The Tale of the Resigning Director

In the aftermath of events that occurred at Satyam and Nagarjuna Finance, there has been a mass exodus of independent non-executive directors from boards of Indian listed companies. More often that not, there is no apparent reason offered for resignation by such directors. As we had discussed in an earlier post, the SGX in Singapore has specified a template for notice of resignation of directors so that the investors and the marketplace have detailed information regarding the reasons for resignation.

Recently, there has been an interesting study of director resignations in Singapore by the Corporate Governance and Financial Reporting Centre at the National University of Singapore. The study looked at resignations of independent directors in Singapore over a nearly two-year period:

In a study of announcements from Oct 1, 2007 to May 31, 2009, we found 163 cases of resignation of independent directors. Eighty-five companies had one resignation, while another 24 companies had two, three companies had three, four companies had four, and one had five resignations. Reasons for these 163 resignations can be categorised into personal-related, corporate governance-related, and others. Personal-related reasons made up 112 out of the 163 cases, or 69 per cent.

The three most common personal-related reasons were ‘other commitments’ (43 cases), ‘personal reasons’ (15 cases) and ‘personal interests’ (11 cases). Examples of other personal-related reasons include age, health and business interests. In a few rare cases, very specific reasons were given.

Using this information, the authors explore some possibilities as to the real reasons for resignation:

Are personal-related reasons usually really personal in the sense of having to do with the personal circumstances of the independent director? One way to assess this is to examine whether the director also resigns as independent director from other boards he sits on.

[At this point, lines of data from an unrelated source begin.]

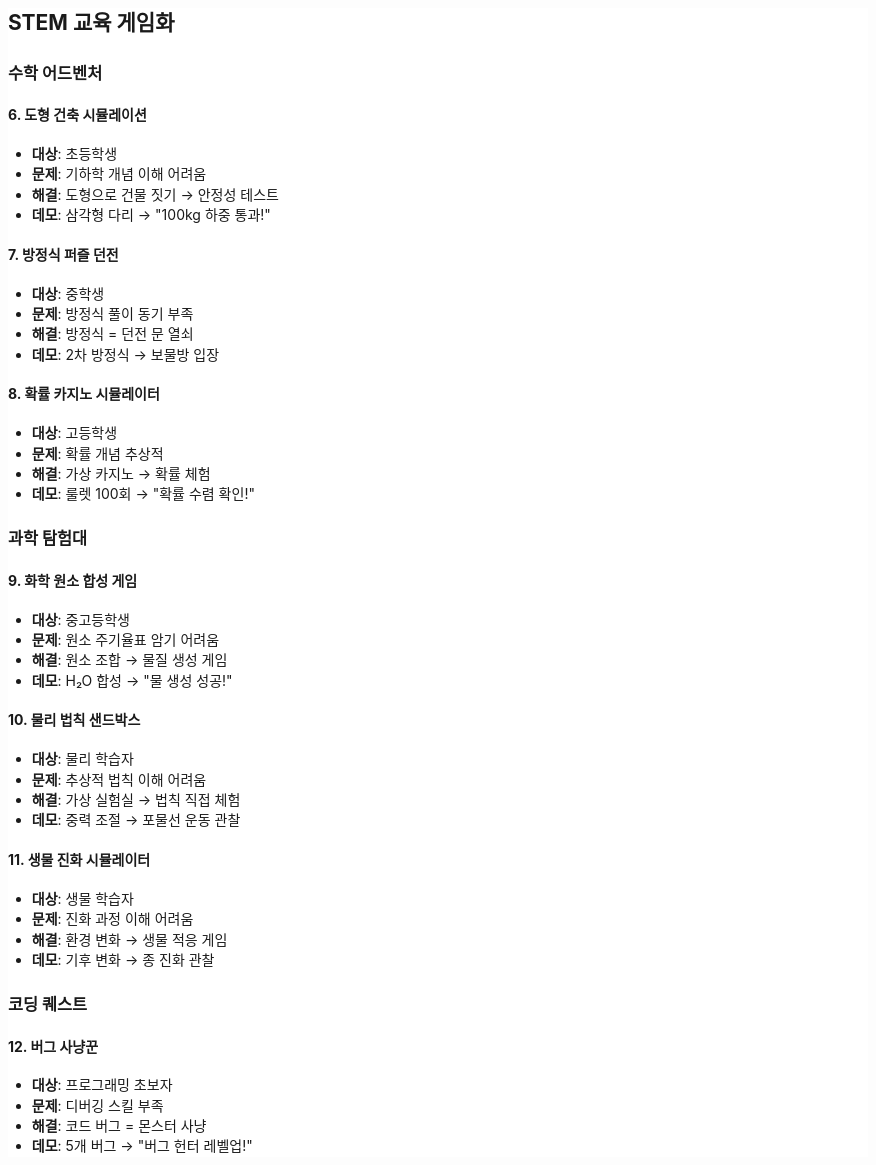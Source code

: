 
## STEM 교육 게임화

### 수학 어드벤처

#### 6. 도형 건축 시뮬레이션
- **대상**: 초등학생
- **문제**: 기하학 개념 이해 어려움
- **해결**: 도형으로 건물 짓기 → 안정성 테스트
- **데모**: 삼각형 다리 → "100kg 하중 통과!"

#### 7. 방정식 퍼즐 던전
- **대상**: 중학생
- **문제**: 방정식 풀이 동기 부족
- **해결**: 방정식 = 던전 문 열쇠
- **데모**: 2차 방정식 → 보물방 입장

#### 8. 확률 카지노 시뮬레이터
- **대상**: 고등학생
- **문제**: 확률 개념 추상적
- **해결**: 가상 카지노 → 확률 체험
- **데모**: 룰렛 100회 → "확률 수렴 확인!"

### 과학 탐험대

#### 9. 화학 원소 합성 게임
- **대상**: 중고등학생
- **문제**: 원소 주기율표 암기 어려움
- **해결**: 원소 조합 → 물질 생성 게임
- **데모**: H₂O 합성 → "물 생성 성공!"

#### 10. 물리 법칙 샌드박스
- **대상**: 물리 학습자
- **문제**: 추상적 법칙 이해 어려움
- **해결**: 가상 실험실 → 법칙 직접 체험
- **데모**: 중력 조절 → 포물선 운동 관찰

#### 11. 생물 진화 시뮬레이터
- **대상**: 생물 학습자
- **문제**: 진화 과정 이해 어려움
- **해결**: 환경 변화 → 생물 적응 게임
- **데모**: 기후 변화 → 종 진화 관찰

### 코딩 퀘스트

#### 12. 버그 사냥꾼
- **대상**: 프로그래밍 초보자
- **문제**: 디버깅 스킬 부족
- **해결**: 코드 버그 = 몬스터 사냥
- **데모**: 5개 버그 → "버그 헌터 레벨업!"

Similarly, one could also examine whether the retiring director (with personal reasons) is joining other boards at or about the same time. The study then details the quantitative data analysed from resignations in Singapore. The authors, however, also caution against imputing too much into independent director resignations:

Of course, if an independent director resigns from one board and not from others, it does not necessarily reflect negatively on the company or on the director himself. For example, he could be resigning from boards because he wants to be able to commit enough time to his directorships. However, in such cases, we would expect the company to say so rather than use bland reasons like ‘other commitments’ or ‘personal interests’.

The study concludes by noting that while the availability of a mandatory resignation template prescribed by SGX has improved transparency on this count in Singapore, the use of “boilerplate disclosures” continues to be common.

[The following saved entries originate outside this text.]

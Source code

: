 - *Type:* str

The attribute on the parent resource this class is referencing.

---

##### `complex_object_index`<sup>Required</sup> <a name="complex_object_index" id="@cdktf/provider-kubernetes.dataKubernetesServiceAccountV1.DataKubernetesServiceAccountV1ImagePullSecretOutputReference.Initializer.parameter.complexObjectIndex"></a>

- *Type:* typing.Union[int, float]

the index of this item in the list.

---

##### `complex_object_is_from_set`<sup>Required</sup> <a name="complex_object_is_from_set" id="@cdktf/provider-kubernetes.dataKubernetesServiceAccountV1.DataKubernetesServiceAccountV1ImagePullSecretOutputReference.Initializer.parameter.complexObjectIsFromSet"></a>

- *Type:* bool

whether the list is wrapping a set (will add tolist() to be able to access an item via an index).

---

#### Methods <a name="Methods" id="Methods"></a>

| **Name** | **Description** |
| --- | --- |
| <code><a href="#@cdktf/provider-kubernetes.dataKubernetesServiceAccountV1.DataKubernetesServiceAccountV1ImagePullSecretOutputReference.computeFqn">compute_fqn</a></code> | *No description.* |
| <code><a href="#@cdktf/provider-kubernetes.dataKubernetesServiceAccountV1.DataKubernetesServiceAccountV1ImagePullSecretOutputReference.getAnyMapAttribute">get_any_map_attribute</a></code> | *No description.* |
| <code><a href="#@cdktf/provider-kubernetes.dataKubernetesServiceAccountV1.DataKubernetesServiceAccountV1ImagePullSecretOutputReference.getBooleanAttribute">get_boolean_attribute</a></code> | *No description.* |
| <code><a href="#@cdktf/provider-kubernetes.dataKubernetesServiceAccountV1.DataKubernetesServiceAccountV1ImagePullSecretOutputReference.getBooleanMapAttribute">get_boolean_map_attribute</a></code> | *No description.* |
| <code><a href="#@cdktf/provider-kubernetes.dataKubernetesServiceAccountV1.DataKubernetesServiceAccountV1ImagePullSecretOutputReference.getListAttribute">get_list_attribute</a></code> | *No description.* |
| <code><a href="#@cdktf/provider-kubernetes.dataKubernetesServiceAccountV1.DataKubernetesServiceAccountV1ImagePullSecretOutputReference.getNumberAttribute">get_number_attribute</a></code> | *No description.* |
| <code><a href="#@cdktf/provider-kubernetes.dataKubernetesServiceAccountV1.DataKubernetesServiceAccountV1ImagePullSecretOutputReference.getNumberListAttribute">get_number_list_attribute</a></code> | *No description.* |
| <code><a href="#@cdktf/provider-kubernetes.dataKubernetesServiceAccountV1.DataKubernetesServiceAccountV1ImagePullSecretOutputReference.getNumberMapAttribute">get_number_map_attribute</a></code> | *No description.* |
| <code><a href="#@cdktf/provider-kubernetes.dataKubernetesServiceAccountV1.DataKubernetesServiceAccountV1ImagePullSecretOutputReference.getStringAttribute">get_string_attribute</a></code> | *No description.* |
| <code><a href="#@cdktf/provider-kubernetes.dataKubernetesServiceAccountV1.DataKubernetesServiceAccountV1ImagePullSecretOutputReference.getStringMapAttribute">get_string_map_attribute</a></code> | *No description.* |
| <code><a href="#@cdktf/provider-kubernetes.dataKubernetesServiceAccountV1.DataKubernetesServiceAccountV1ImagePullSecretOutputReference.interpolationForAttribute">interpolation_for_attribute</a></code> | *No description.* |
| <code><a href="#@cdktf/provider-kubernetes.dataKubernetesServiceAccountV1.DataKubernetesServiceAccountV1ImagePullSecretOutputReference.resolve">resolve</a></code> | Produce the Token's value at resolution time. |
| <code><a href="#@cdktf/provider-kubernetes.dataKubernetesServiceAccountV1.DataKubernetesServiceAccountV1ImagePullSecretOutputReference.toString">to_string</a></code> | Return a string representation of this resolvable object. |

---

Staying on this topic, a column published in Malaysia pushes matters a few steps further and seeks to involve the regulator through an exit-interview of sorts:

Regulators need to start focusing on [independent non-executive director’s (INEDs’)] resignations. We suggest the following:

● Regulators should engage privately with the INED on the reasons for the resignation; and

● Regulators should be quick to question the company (in writing) why the INED has resigned.

The role of all investors is to find out why the INED has resigned. While a company (or a departing INED) will generally be reluctant to make a public statement, investors should seek and get some explanation in private conversations and then draw their own conclusions/take appropriate actions.

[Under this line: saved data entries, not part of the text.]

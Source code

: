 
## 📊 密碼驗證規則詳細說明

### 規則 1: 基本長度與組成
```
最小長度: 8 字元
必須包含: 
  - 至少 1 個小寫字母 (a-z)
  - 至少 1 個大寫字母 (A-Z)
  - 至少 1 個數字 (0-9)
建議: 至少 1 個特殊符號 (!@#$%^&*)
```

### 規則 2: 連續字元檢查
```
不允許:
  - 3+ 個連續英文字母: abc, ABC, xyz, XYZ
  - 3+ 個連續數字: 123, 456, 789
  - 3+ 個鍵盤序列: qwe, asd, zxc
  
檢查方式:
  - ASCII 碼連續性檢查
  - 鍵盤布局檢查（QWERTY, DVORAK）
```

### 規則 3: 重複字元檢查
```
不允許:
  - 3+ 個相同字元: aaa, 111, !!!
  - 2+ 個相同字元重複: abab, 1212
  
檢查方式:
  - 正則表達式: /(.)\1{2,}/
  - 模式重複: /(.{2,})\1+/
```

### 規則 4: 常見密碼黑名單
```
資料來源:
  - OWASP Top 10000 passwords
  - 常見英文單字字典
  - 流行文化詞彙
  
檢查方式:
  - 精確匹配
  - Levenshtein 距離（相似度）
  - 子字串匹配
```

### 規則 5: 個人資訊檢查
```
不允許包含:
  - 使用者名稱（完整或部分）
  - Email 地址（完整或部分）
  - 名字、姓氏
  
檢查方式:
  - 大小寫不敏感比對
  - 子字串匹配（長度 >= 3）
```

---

It is not entirely clear whether subjecting a resigning director to such an interview or investigation process in India is at all desirable, but there is certainly a case to introduce some level of transparency in independent director resignation process. This applies not only when directors in fact resign in the midst of their tenure, but even when they retire and opt not to offer themselves for re-election.

About the author

Umakanth Varottil

Umakanth Varottil is an Associate Professor at the Faculty of Law, National University of Singapore. He specializes in corporate law and governance, mergers and acquisitions and cross-border investments. Prior to his foray into academia, Umakanth was a partner at a pre-eminent law firm in India.

1 comment

  • Umakanth,
    The issue is rightly flagged by you. But regulator's involvement with each director's resignation / end of tenure is not logistically feasible. 9000 listed companies X 6 (assuming NEDs are half of a Board size of 12) – assuming even a 10% resignation/end of tenure of NEDs that is still a number exceeding 5000.